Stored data
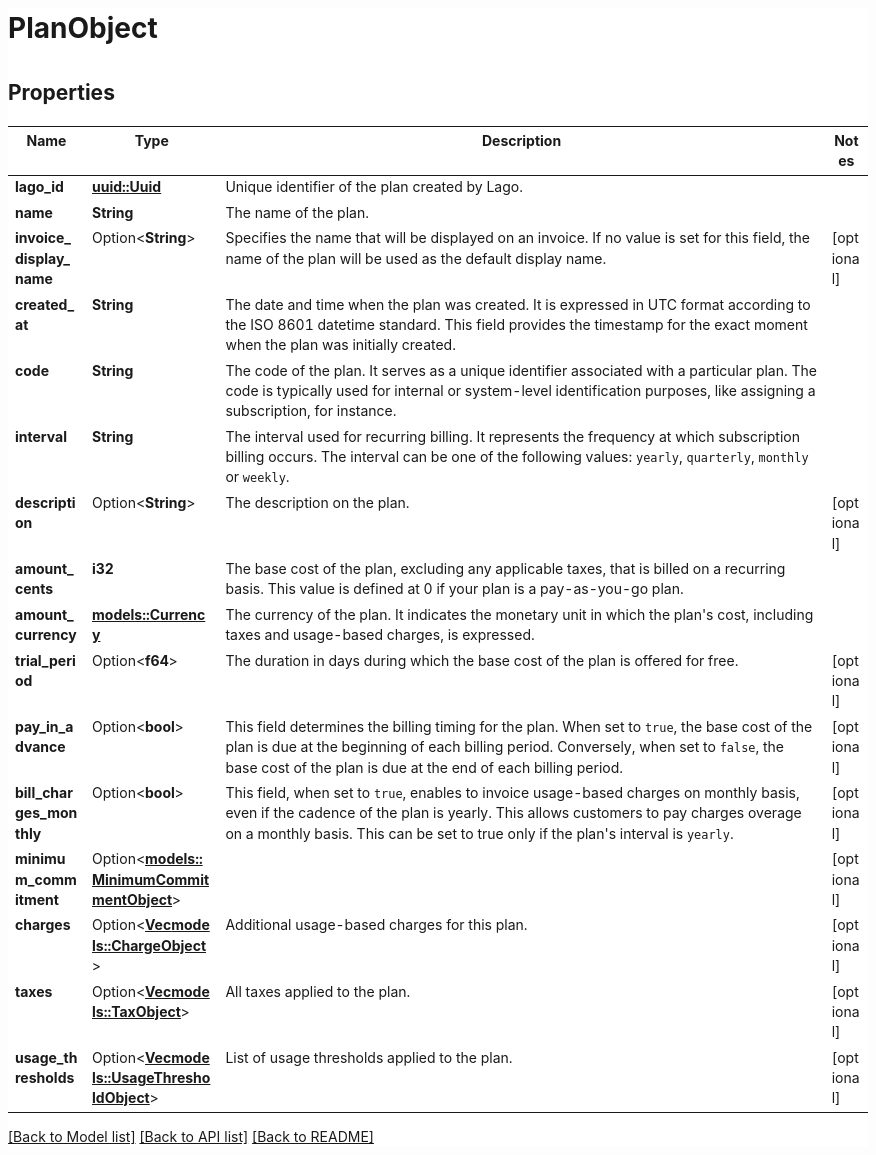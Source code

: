 # PlanObject

## Properties

Name | Type | Description | Notes
------------ | ------------- | ------------- | -------------
**lago_id** | [**uuid::Uuid**](uuid::Uuid.md) | Unique identifier of the plan created by Lago. | 
**name** | **String** | The name of the plan. | 
**invoice_display_name** | Option<**String**> | Specifies the name that will be displayed on an invoice. If no value is set for this field, the name of the plan will be used as the default display name. | [optional]
**created_at** | **String** | The date and time when the plan was created. It is expressed in UTC format according to the ISO 8601 datetime standard. This field provides the timestamp for the exact moment when the plan was initially created. | 
**code** | **String** | The code of the plan. It serves as a unique identifier associated with a particular plan. The code is typically used for internal or system-level identification purposes, like assigning a subscription, for instance. | 
**interval** | **String** | The interval used for recurring billing. It represents the frequency at which subscription billing occurs. The interval can be one of the following values: `yearly`, `quarterly`, `monthly` or `weekly`. | 
**description** | Option<**String**> | The description on the plan. | [optional]
**amount_cents** | **i32** | The base cost of the plan, excluding any applicable taxes, that is billed on a recurring basis. This value is defined at 0 if your plan is a pay-as-you-go plan. | 
**amount_currency** | [**models::Currency**](Currency.md) | The currency of the plan. It indicates the monetary unit in which the plan's cost, including taxes and usage-based charges, is expressed. | 
**trial_period** | Option<**f64**> | The duration in days during which the base cost of the plan is offered for free. | [optional]
**pay_in_advance** | Option<**bool**> | This field determines the billing timing for the plan. When set to `true`, the base cost of the plan is due at the beginning of each billing period. Conversely, when set to `false`, the base cost of the plan is due at the end of each billing period. | [optional]
**bill_charges_monthly** | Option<**bool**> | This field, when set to `true`, enables to invoice usage-based charges on monthly basis, even if the cadence of the plan is yearly. This allows customers to pay charges overage on a monthly basis. This can be set to true only if the plan's interval is `yearly`. | [optional]
**minimum_commitment** | Option<[**models::MinimumCommitmentObject**](MinimumCommitmentObject.md)> |  | [optional]
**charges** | Option<[**Vec<models::ChargeObject>**](ChargeObject.md)> | Additional usage-based charges for this plan. | [optional]
**taxes** | Option<[**Vec<models::TaxObject>**](TaxObject.md)> | All taxes applied to the plan. | [optional]
**usage_thresholds** | Option<[**Vec<models::UsageThresholdObject>**](UsageThresholdObject.md)> | List of usage thresholds applied to the plan. | [optional]

[[Back to Model list]](../README.md#documentation-for-models) [[Back to API list]](../README.md#documentation-for-api-endpoints) [[Back to README]](../README.md)


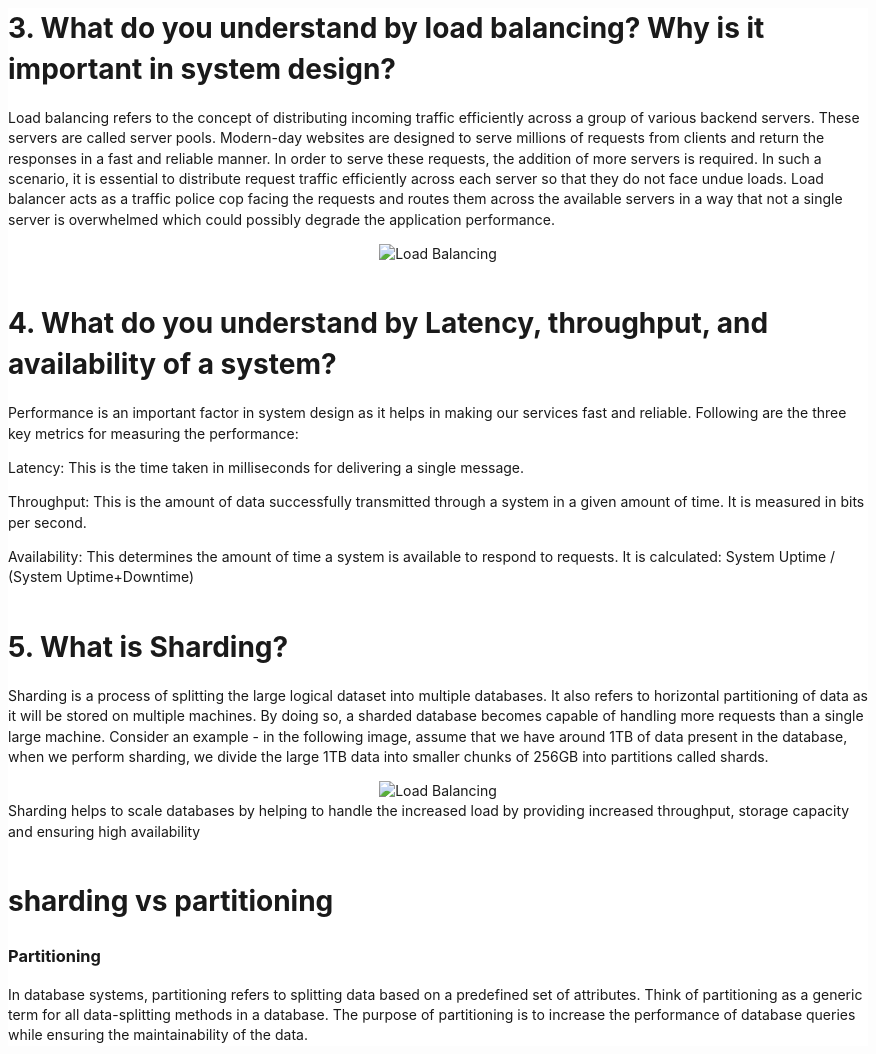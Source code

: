 # 3. What do you understand by load balancing? Why is it important in system design?
Load balancing refers to the concept of distributing incoming traffic efficiently across a group of various backend servers. These servers are called server pools. Modern-day websites are designed to serve millions of requests from clients and return the responses in a fast and reliable manner. In order to serve these requests, the addition of more servers is required. In such a scenario, it is essential to distribute request traffic efficiently across each server so that they do not face undue loads. Load balancer acts as a traffic police cop facing the requests and routes them across the available servers in a way that not a single server is overwhelmed which could possibly degrade the application performance.
<div align="center">
<img src="https://github.com/MohdAqib8267/System-Design/assets/106628860/75d00f2f-2ebf-4b44-8e50-741874fd6eee" width="60%" alt="Load Balancing">
</div>

# 4. What do you understand by Latency, throughput, and availability of a system?
Performance is an important factor in system design as it helps in making our services fast and reliable. Following are the three key metrics for measuring the performance:

Latency: This is the time taken in milliseconds for delivering a single message.

Throughput: This is the amount of data successfully transmitted through a system in a given amount of time. It is measured in bits per second.

Availability: This determines the amount of time a system is available to respond to requests. It is calculated: System Uptime / (System Uptime+Downtime)

# 5. What is Sharding?
Sharding is a process of splitting the large logical dataset into multiple databases. It also refers to horizontal partitioning of data as it will be stored on multiple machines. By doing so, a sharded database becomes capable of handling more requests than a single large machine. Consider an example - in the following image, assume that we have around 1TB of data present in the database, when we perform sharding, we divide the large 1TB data into smaller chunks of 256GB into partitions called shards.

<div align="center">
<img src="https://github.com/MohdAqib8267/System-Design/assets/106628860/9c5b75d8-2bad-46d0-9eb9-6db9a241bb95" width="60%" alt="Load Balancing">
</div>
Sharding helps to scale databases by helping to handle the increased load by providing increased throughput, storage capacity and ensuring high availability

# sharding vs partitioning
### Partitioning
In database systems, partitioning refers to splitting data based on a predefined set of attributes. Think of partitioning as a generic term for all data-splitting methods in a database. The purpose of partitioning is to increase the performance of database queries while ensuring the maintainability of the data.
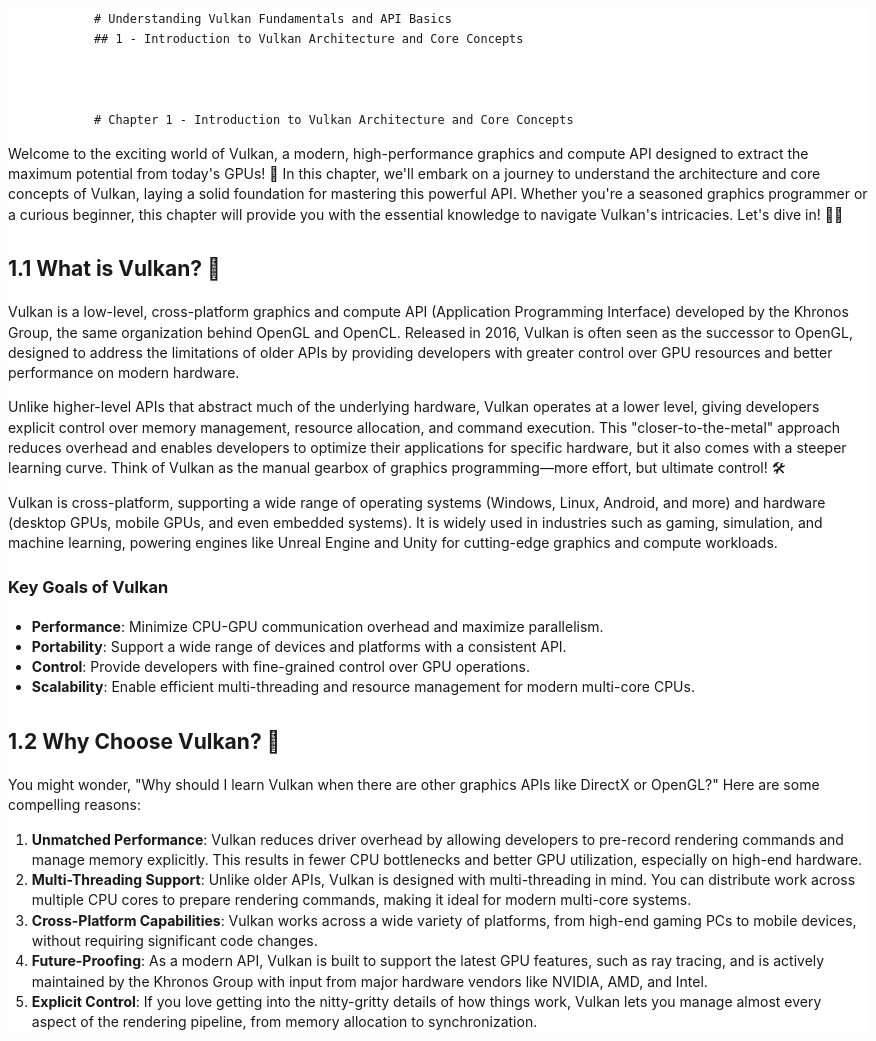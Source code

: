 
                # Understanding Vulkan Fundamentals and API Basics  
                ## 1 - Introduction to Vulkan Architecture and Core Concepts  



                # Chapter 1 - Introduction to Vulkan Architecture and Core Concepts

Welcome to the exciting world of Vulkan, a modern, high-performance graphics and compute API designed to extract the maximum potential from today's GPUs! 🚀 In this chapter, we'll embark on a journey to understand the architecture and core concepts of Vulkan, laying a solid foundation for mastering this powerful API. Whether you're a seasoned graphics programmer or a curious beginner, this chapter will provide you with the essential knowledge to navigate Vulkan's intricacies. Let's dive in! 🏊‍♂️

## 1.1 What is Vulkan? 🤔

Vulkan is a low-level, cross-platform graphics and compute API (Application Programming Interface) developed by the Khronos Group, the same organization behind OpenGL and OpenCL. Released in 2016, Vulkan is often seen as the successor to OpenGL, designed to address the limitations of older APIs by providing developers with greater control over GPU resources and better performance on modern hardware.

Unlike higher-level APIs that abstract much of the underlying hardware, Vulkan operates at a lower level, giving developers explicit control over memory management, resource allocation, and command execution. This "closer-to-the-metal" approach reduces overhead and enables developers to optimize their applications for specific hardware, but it also comes with a steeper learning curve. Think of Vulkan as the manual gearbox of graphics programming—more effort, but ultimate control! 🛠️

Vulkan is cross-platform, supporting a wide range of operating systems (Windows, Linux, Android, and more) and hardware (desktop GPUs, mobile GPUs, and even embedded systems). It is widely used in industries such as gaming, simulation, and machine learning, powering engines like Unreal Engine and Unity for cutting-edge graphics and compute workloads.

### Key Goals of Vulkan
- **Performance**: Minimize CPU-GPU communication overhead and maximize parallelism.
- **Portability**: Support a wide range of devices and platforms with a consistent API.
- **Control**: Provide developers with fine-grained control over GPU operations.
- **Scalability**: Enable efficient multi-threading and resource management for modern multi-core CPUs.

## 1.2 Why Choose Vulkan? 🌟

You might wonder, "Why should I learn Vulkan when there are other graphics APIs like DirectX or OpenGL?" Here are some compelling reasons:

1. **Unmatched Performance**: Vulkan reduces driver overhead by allowing developers to pre-record rendering commands and manage memory explicitly. This results in fewer CPU bottlenecks and better GPU utilization, especially on high-end hardware.
2. **Multi-Threading Support**: Unlike older APIs, Vulkan is designed with multi-threading in mind. You can distribute work across multiple CPU cores to prepare rendering commands, making it ideal for modern multi-core systems.
3. **Cross-Platform Capabilities**: Vulkan works across a wide variety of platforms, from high-end gaming PCs to mobile devices, without requiring significant code changes.
4. **Future-Proofing**: As a modern API, Vulkan is built to support the latest GPU features, such as ray tracing, and is actively maintained by the Khronos Group with input from major hardware vendors like NVIDIA, AMD, and Intel.
5. **Explicit Control**: If you love getting into the nitty-gritty details of how things work, Vulkan lets you manage almost every aspect of the rendering pipeline, from memory allocation to synchronization.
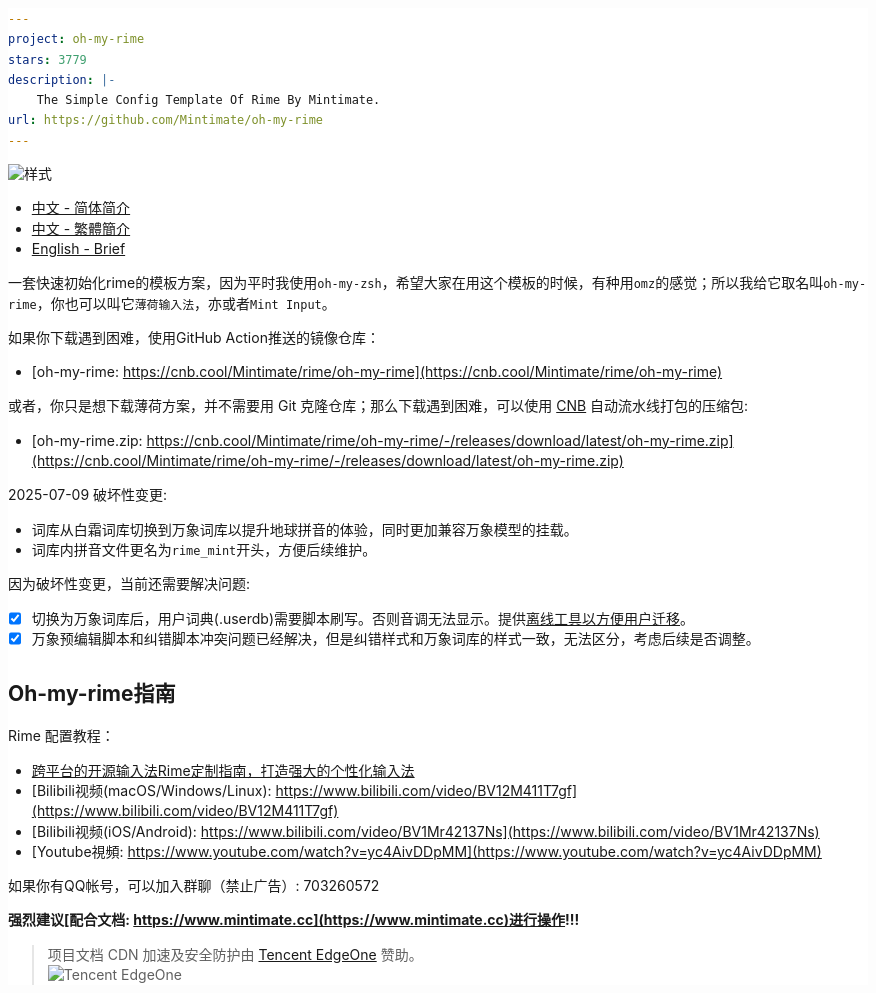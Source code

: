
 ```yaml
---
project: oh-my-rime
stars: 3779
description: |-
    The Simple Config Template Of Rime By Mintimate.  
url: https://github.com/Mintimate/oh-my-rime
---
```


![样式](https://www.mintimate.cc/image/demo/guide.webp)

- [中文 - 简体简介](README.md)
- [中文 - 繁體簡介](README_zh-CHT.md)
- [English - Brief](README_en.md)

一套快速初始化rime的模板方案，因为平时我使用`oh-my-zsh`，希望大家在用这个模板的时候，有种用`omz`的感觉；所以我给它取名叫`oh-my-rime`，你也可以叫它`薄荷输入法`，亦或者`Mint Input`。

如果你下载遇到困难，使用GitHub Action推送的镜像仓库：

- [oh-my-rime: https://cnb.cool/Mintimate/rime/oh-my-rime](https://cnb.cool/Mintimate/rime/oh-my-rime)

或者，你只是想下载薄荷方案，并不需要用 Git 克隆仓库；那么下载遇到困难，可以使用 [CNB](https://cnb.cool/Mintimate/rime/oh-my-rime) 自动流水线打包的压缩包:

- [oh-my-rime.zip: https://cnb.cool/Mintimate/rime/oh-my-rime/-/releases/download/latest/oh-my-rime.zip](https://cnb.cool/Mintimate/rime/oh-my-rime/-/releases/download/latest/oh-my-rime.zip)

2025-07-09 破坏性变更: 
- 词库从白霜词库切换到万象词库以提升地球拼音的体验，同时更加兼容万象模型的挂载。
- 词库内拼音文件更名为`rime_mint`开头，方便后续维护。

因为破坏性变更，当前还需要解决问题:
- [x] 切换为万象词库后，用户词典(.userdb)需要脚本刷写。否则音调无法显示。提供[离线工具以方便用户迁移](https://www.mintimate.cc/zh/guide/faQ.html#%E7%94%A8%E6%88%B7%E8%AF%8D%E5%85%B8%E9%9F%B3%E6%A0%87%E8%BD%AC%E5%86%99)。
- [x] 万象预编辑脚本和纠错脚本冲突问题已经解决，但是纠错样式和万象词库的样式一致，无法区分，考虑后续是否调整。

## Oh-my-rime指南

Rime 配置教程：

- [跨平台的开源输入法Rime定制指南，打造强大的个性化输入法](https://www.mintimate.cn/2023/03/18/rimeQuickInit)
- [Bilibili视频(macOS/Windows/Linux): https://www.bilibili.com/video/BV12M411T7gf](https://www.bilibili.com/video/BV12M411T7gf)
- [Bilibili视频(iOS/Android): https://www.bilibili.com/video/BV1Mr42137Ns](https://www.bilibili.com/video/BV1Mr42137Ns)
- [Youtube視頻: https://www.youtube.com/watch?v=yc4AivDDpMM](https://www.youtube.com/watch?v=yc4AivDDpMM)

如果你有QQ帐号，可以加入群聊（禁止广告）: 703260572

**强烈建议[配合文档: https://www.mintimate.cc](https://www.mintimate.cc)进行操作!!!**
> 项目文档 CDN 加速及安全防护由 [Tencent EdgeOne](https://edgeone.ai/zh?from=github) 赞助。<br/><img src="https://edgeone.ai/media/34fe3a45-492d-4ea4-ae5d-ea1087ca7b4b.png" alt="Tencent EdgeOne" height="20">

Task directions
Your answer should be all lines from the data that contain "important".

Response box
: # 3. What do you understand by load balancing? Why is it important in system design?
Performance is an important factor in system design as it helps in making our services fast and reliable. Following are the three key metrics for measuring the performance:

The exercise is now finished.